START Input for this task
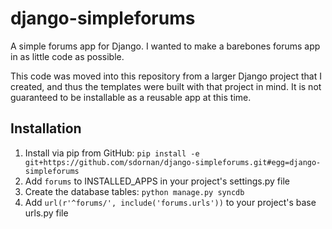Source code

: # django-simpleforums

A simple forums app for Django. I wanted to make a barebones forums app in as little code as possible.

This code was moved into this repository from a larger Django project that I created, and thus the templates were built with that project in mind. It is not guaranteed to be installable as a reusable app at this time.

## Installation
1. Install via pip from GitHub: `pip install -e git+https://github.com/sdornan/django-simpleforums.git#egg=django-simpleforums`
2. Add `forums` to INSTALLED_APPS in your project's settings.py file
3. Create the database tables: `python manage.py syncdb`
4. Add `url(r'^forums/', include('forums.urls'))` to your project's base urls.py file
END Input for this task
START Input for this task
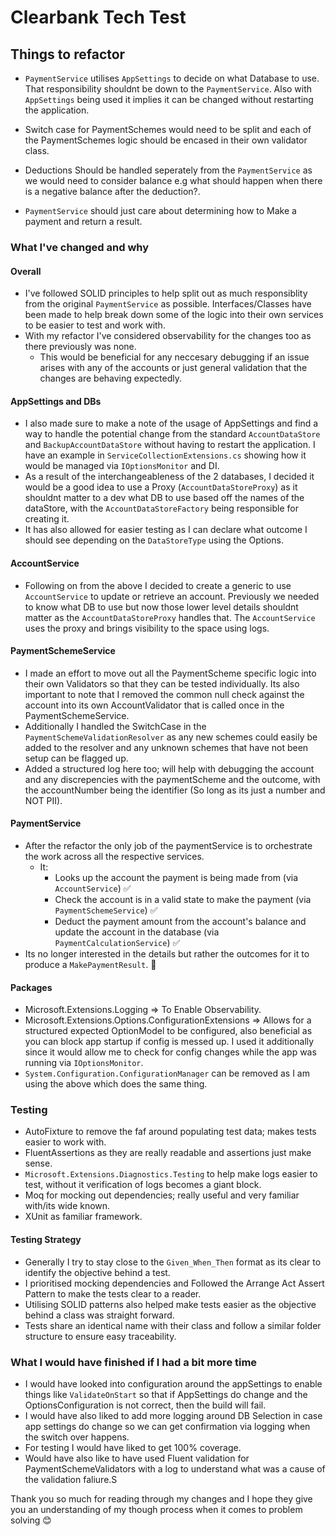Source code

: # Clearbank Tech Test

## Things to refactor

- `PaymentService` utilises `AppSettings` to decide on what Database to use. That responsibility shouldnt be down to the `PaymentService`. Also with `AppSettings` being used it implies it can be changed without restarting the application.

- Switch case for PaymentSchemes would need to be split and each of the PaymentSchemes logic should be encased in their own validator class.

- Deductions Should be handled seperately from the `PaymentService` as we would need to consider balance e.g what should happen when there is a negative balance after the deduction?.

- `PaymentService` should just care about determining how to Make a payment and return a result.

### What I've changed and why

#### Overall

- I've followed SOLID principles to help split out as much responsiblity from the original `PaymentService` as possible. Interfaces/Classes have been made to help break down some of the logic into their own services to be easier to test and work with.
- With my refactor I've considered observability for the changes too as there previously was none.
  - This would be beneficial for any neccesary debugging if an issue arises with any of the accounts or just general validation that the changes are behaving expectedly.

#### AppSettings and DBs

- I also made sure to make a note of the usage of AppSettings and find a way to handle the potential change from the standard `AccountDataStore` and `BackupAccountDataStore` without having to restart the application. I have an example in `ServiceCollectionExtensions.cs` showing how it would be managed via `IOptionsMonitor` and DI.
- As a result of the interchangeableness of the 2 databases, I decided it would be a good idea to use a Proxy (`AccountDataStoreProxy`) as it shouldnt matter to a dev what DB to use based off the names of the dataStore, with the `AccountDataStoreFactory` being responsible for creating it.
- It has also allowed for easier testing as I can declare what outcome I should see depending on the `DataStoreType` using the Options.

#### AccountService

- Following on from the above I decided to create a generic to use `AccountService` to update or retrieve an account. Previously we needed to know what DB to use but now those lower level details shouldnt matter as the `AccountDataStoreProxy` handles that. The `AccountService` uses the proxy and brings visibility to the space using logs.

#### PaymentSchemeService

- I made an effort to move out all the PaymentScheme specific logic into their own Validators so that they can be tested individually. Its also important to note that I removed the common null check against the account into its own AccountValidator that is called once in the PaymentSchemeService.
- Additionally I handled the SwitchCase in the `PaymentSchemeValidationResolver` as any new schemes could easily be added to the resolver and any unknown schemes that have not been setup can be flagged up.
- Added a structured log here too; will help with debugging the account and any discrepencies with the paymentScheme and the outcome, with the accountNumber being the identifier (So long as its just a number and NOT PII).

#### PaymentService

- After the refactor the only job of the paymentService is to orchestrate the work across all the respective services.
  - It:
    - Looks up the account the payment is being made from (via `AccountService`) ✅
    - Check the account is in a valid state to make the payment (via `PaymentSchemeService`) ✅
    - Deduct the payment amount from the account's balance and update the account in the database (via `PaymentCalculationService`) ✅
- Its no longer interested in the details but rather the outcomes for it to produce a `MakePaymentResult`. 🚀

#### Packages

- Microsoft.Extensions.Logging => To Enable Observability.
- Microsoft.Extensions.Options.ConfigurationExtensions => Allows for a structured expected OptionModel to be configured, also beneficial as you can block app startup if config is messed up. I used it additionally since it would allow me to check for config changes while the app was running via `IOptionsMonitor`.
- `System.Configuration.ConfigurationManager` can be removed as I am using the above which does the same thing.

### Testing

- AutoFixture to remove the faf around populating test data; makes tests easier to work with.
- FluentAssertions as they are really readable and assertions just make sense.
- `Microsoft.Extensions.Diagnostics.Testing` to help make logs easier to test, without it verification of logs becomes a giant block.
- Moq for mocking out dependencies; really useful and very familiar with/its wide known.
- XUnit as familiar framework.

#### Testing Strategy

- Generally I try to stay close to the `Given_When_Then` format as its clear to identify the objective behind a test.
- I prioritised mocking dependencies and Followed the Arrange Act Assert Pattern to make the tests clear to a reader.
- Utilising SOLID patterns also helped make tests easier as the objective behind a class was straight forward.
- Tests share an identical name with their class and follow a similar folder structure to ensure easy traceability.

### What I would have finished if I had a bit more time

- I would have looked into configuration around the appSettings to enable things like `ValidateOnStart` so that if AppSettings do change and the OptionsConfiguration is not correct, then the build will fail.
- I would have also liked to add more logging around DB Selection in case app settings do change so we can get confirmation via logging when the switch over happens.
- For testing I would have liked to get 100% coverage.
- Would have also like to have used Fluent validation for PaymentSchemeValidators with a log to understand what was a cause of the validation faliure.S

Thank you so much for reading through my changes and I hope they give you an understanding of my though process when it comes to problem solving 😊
END Input for this task
• Assignment: All lines of the entries above where "details" turns up should be reported.

• Reply:
- Following on from the above I decided to create a generic to use `AccountService` to update or retrieve an account. Previously we needed to know what DB to use but now those lower level details shouldnt matter as the `AccountDataStoreProxy` handles that. The `AccountService` uses the proxy and brings visibility to the space using logs.
- Its no longer interested in the details but rather the outcomes for it to produce a `MakePaymentResult`. 🚀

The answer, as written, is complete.